64bit texels should have 50% performance of a 32bit texel.
128bit texels should have 25% performance of a 32bit texel.

All formats tested with sequential access sum of 3x3 (9 total) texels, using a 2x2 texture and a second batch of tests with a 2048x2048 source texture.
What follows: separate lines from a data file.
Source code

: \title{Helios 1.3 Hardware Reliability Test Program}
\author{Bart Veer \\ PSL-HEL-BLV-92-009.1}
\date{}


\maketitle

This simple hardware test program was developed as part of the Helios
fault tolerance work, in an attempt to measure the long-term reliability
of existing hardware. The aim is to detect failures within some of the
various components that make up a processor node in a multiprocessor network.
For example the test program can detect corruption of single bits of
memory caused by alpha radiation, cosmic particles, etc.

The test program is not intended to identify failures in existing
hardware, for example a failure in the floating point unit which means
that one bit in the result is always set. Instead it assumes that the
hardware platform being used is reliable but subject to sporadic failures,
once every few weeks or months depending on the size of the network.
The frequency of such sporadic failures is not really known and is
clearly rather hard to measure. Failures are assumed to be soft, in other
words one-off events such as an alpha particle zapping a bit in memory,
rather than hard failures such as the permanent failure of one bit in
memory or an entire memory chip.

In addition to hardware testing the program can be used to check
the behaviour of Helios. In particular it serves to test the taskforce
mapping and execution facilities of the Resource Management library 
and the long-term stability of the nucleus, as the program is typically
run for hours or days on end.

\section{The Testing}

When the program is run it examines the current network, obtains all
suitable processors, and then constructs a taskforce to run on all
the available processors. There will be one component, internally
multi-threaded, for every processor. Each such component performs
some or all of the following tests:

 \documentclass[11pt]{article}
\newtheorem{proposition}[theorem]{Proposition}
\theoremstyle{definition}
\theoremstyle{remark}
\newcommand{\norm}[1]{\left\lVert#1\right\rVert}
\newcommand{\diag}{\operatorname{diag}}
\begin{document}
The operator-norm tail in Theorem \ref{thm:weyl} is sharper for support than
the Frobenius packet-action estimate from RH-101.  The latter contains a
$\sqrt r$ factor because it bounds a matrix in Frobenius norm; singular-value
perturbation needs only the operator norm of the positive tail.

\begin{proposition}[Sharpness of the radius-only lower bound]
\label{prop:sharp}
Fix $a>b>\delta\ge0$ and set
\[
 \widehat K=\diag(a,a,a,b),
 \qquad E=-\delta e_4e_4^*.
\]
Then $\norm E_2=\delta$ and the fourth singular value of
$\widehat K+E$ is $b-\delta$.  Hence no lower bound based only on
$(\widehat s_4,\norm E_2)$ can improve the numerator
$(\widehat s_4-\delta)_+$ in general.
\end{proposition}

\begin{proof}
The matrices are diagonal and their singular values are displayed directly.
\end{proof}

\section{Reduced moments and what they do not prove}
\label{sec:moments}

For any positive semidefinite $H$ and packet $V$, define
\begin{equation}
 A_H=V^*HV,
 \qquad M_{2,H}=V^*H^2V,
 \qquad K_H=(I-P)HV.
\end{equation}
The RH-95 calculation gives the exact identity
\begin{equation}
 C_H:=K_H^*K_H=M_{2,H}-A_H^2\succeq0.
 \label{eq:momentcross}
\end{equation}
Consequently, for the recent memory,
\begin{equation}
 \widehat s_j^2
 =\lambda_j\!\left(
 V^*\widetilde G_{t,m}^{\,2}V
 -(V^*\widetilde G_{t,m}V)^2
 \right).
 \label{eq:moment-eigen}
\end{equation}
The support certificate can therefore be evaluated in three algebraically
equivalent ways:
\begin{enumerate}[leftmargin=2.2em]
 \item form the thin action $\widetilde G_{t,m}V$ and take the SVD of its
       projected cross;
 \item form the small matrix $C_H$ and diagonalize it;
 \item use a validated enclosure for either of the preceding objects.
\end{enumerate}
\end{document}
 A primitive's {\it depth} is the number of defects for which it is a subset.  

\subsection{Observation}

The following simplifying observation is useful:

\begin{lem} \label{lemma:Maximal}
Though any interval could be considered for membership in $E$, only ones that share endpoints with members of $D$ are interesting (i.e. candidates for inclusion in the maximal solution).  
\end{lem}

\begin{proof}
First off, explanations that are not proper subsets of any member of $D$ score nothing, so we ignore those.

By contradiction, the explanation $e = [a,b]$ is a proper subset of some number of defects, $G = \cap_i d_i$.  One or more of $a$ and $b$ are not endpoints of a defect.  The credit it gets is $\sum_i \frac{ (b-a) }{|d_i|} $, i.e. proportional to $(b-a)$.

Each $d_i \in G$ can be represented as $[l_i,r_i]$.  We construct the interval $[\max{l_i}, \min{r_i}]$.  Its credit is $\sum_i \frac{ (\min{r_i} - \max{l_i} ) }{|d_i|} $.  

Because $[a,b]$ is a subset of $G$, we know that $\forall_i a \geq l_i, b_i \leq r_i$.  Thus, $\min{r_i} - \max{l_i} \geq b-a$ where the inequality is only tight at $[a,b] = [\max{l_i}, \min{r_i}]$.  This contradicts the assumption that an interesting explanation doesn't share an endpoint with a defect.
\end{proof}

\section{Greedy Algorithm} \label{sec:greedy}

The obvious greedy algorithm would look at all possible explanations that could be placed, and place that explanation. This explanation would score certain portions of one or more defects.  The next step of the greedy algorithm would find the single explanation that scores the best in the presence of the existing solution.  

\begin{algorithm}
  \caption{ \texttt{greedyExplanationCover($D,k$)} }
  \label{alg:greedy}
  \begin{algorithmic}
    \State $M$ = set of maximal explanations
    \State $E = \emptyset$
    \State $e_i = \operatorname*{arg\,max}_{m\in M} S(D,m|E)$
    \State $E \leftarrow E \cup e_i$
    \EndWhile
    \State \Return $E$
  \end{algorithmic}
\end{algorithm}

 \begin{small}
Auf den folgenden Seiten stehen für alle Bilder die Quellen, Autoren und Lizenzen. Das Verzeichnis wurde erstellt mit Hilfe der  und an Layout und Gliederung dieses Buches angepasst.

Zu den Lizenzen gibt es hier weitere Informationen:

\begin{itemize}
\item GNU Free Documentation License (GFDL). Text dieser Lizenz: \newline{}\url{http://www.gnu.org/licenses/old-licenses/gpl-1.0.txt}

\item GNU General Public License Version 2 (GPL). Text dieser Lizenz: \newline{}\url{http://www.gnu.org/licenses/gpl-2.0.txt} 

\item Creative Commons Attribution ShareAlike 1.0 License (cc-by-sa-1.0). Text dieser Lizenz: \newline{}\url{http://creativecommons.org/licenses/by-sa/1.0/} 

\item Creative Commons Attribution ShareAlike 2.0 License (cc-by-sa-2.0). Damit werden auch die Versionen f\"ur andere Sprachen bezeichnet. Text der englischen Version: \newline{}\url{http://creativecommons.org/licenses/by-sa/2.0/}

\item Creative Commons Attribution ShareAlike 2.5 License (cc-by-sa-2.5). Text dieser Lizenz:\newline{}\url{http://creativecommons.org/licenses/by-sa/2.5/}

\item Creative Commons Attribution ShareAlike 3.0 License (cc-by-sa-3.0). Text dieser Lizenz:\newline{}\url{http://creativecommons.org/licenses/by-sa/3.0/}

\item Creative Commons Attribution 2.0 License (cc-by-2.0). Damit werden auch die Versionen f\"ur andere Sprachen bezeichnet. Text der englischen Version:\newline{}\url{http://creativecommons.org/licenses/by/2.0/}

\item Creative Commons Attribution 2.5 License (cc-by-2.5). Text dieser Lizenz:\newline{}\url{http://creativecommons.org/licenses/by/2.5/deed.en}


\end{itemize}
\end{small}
Both tests output to a 2048x2048 FBO. Bilinear results,

Max possible bilinear rate = 16 TEX units at 730MHz = 11.6 Gtex/sec.
<=32bit texels - L8,L16F,L32F,LA8,LA16F,RGBA8 : ~7.6-8.0 Gtex/sec, 65-69% of max.
64bit texels - LA32F,RGBA16F : ~5.8 Gtex/sec, 99% of max.
128bit texels - RGBA32F : ~2.7 Gtex/sec, 93% of max.

Random notes,

Strange reduction in performance for <=32bit texel types.
For bilinear filtering, 64bit and 128bit texel performance is ideal.
Trilinear textures with forced bilinear LOD levels are at bilinear speeds.
Trilinear performance is bandwidth limited? with the tested 9 texel sequential access.
Typical trilinear performance is 30-40% off expected performance of 2x2 texture.

ROP Performance

Assuming that memory read/write rates of 64bit and 128bit pixels are 1/2 and 1/4 32bit pixel rates. Also assuming that blend costs of 16bit and 32bit are 2x and 4x the 8bit rate. Guessing L32F is going to be blend limited but not write limited, RGBA32F is going to be both blend and memory limited (guessing blend and memory latency is additive), but that RGBA16F will be a fast path with memory latency fully masked by the blend latency. Tested writing to 2048x2048 FBO.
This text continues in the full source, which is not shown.